Dans les économies avancées, par exemple, les 1% les plus riches de la population perçoivent à peu prés 10% du revenu global. Et l’écart entre les riches et les pauvres est même plus large en ce qui concerne le patrimoine, comme s’est employé à le démontrer Picketty. Oxfam calcule que le patrimoine cumulé des 1% les plus riches du monde dépassera l’an prochain celui des autres 99% de la population. Aux États-Unis, 1/3 du patrimoine est déjà détenu par 1% de la population.

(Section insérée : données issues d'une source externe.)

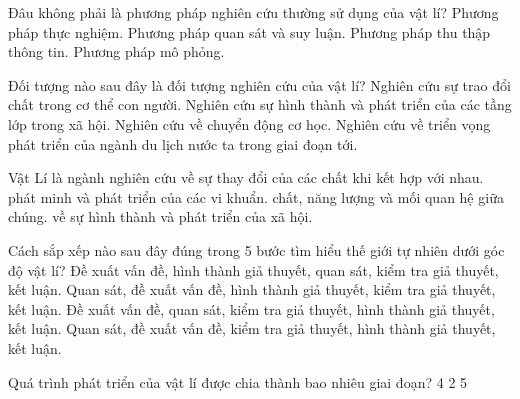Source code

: \begin{ex}
Đâu không phải là phương pháp nghiên cứu thường sử dụng của vật lí?
\choice
{Phương pháp thực nghiệm.}
{Phương pháp quan sát và suy luận.}
{\True Phương pháp thu thập thông tin.}
{Phương pháp mô phỏng.}
\end{ex}

\begin{ex}
Đối tượng nào sau đây là đối tượng nghiên cứu của vật lí?
\choice
{Nghiên cứu sự trao đổi chất trong cơ thể con người.}
{Nghiên cứu sự hình thành và phát triển của các tầng lớp trong xã hội.}
{\True Nghiên cứu về chuyển động cơ học.}
{Nghiên cứu về triển vọng phát triển của ngành du lịch nước ta trong giai đoạn tới.}
\end{ex}

\begin{ex}
Vật Lí là ngành nghiên cứu về
\choice
{sự thay đổi của các chất khi kết hợp với nhau.}
{phát minh và phát triển của các vi khuẩn.}
{\True chất, năng lượng và mối quan hệ giữa chúng.}
{về sự hình thành và phát triển của xã hội.}
\end{ex}

\begin{ex}
Cách sắp xếp nào sau đây đúng trong 5 bước tìm hiểu thế giới tự nhiên dưới góc độ vật lí?
\choice
{Đề xuất vấn đề, hình thành giả thuyết, quan sát, kiểm tra giả thuyết, kết luận.}
{\True Quan sát, đề xuất vấn đề, hình thành giả thuyết, kiểm tra giả thuyết, kết luận.}
{Đề xuất vấn đề, quan sát, kiểm tra giả thuyết, hình thành giả thuyết, kết luận.}
{Quan sát, đề xuất vấn đề, kiểm tra giả thuyết, hình thành giả thuyết, kết luận.}
\end{ex}

\begin{ex}
Quá trình phát triển của vật lí được chia thành bao nhiêu giai đoạn? 
\choice
{}
{4}
{2}
{5}
\end{ex}

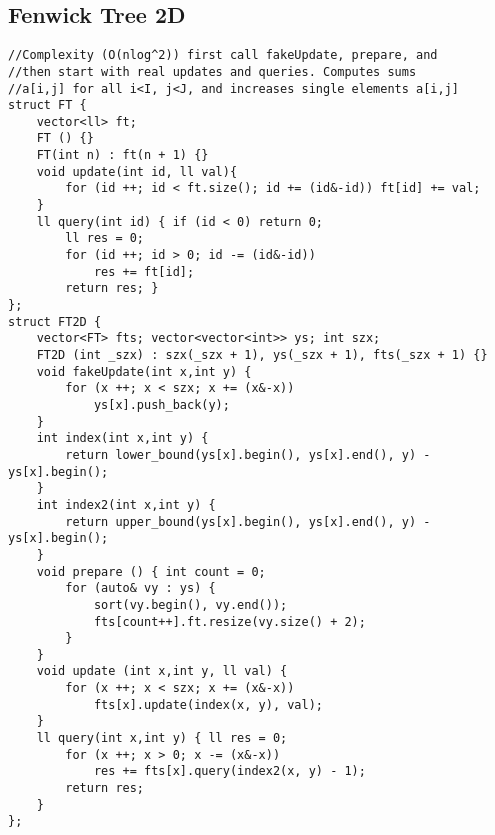 \documentclass[landscape, 8pt, a4paper, oneside]{extarticle}
\begin{document}
\begin{multicols}{3}
\subsection{Fenwick Tree 2D}
\begin{verbatim}
//Complexity (O(nlog^2)) first call fakeUpdate, prepare, and
//then start with real updates and queries. Computes sums
//a[i,j] for all i<I, j<J, and increases single elements a[i,j]
struct FT {
    vector<ll> ft;
    FT () {}
    FT(int n) : ft(n + 1) {}
    void update(int id, ll val){
        for (id ++; id < ft.size(); id += (id&-id)) ft[id] += val;
    }
    ll query(int id) { if (id < 0) return 0;
        ll res = 0;
        for (id ++; id > 0; id -= (id&-id))
            res += ft[id];
        return res; }
};
struct FT2D {
    vector<FT> fts; vector<vector<int>> ys; int szx;
    FT2D (int _szx) : szx(_szx + 1), ys(_szx + 1), fts(_szx + 1) {}
    void fakeUpdate(int x,int y) {
        for (x ++; x < szx; x += (x&-x))
            ys[x].push_back(y);
    }
    int index(int x,int y) {
        return lower_bound(ys[x].begin(), ys[x].end(), y) - ys[x].begin();
    }
    int index2(int x,int y) {
        return upper_bound(ys[x].begin(), ys[x].end(), y) - ys[x].begin();
    }
    void prepare () { int count = 0;
        for (auto& vy : ys) {
            sort(vy.begin(), vy.end());
            fts[count++].ft.resize(vy.size() + 2);
        }
    }
    void update (int x,int y, ll val) {
        for (x ++; x < szx; x += (x&-x))
            fts[x].update(index(x, y), val);
    }
    ll query(int x,int y) { ll res = 0;
        for (x ++; x > 0; x -= (x&-x))
            res += fts[x].query(index2(x, y) - 1);
        return res;
    }
};
\end{verbatim}

\end{multicols}
\end{document}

L’Amérique latine fait figure d’exception à cet égard, avec une réduction des inégalités —, mais elle reste la région du monde où les inégalités sont les plus prononcées.

Ce tableau d’ensemble fait donc ressortir une divergence frappante entre une tendance mondiale positive et des tendances essentiellement négatives à l’intérieur de chaque pays.

La Chine, par exemple, se situe aux deux extrémités. En faisant sortir plus de 600 millions de personnes de la pauvreté au cours des trois décennies écoulées, la Chine a contribué de façon remarquable à une plus grande égalité de revenu au niveau mondial. Mais dans le même temps, elle est devenue l’une des sociétés les plus inégalitaires au monde — parce qu’un grand nombre de zones rurales sont restées pauvres et que le revenu et la richesse ont fortement augmenté dans les villes et aux échelons supérieurs de la société chinoise.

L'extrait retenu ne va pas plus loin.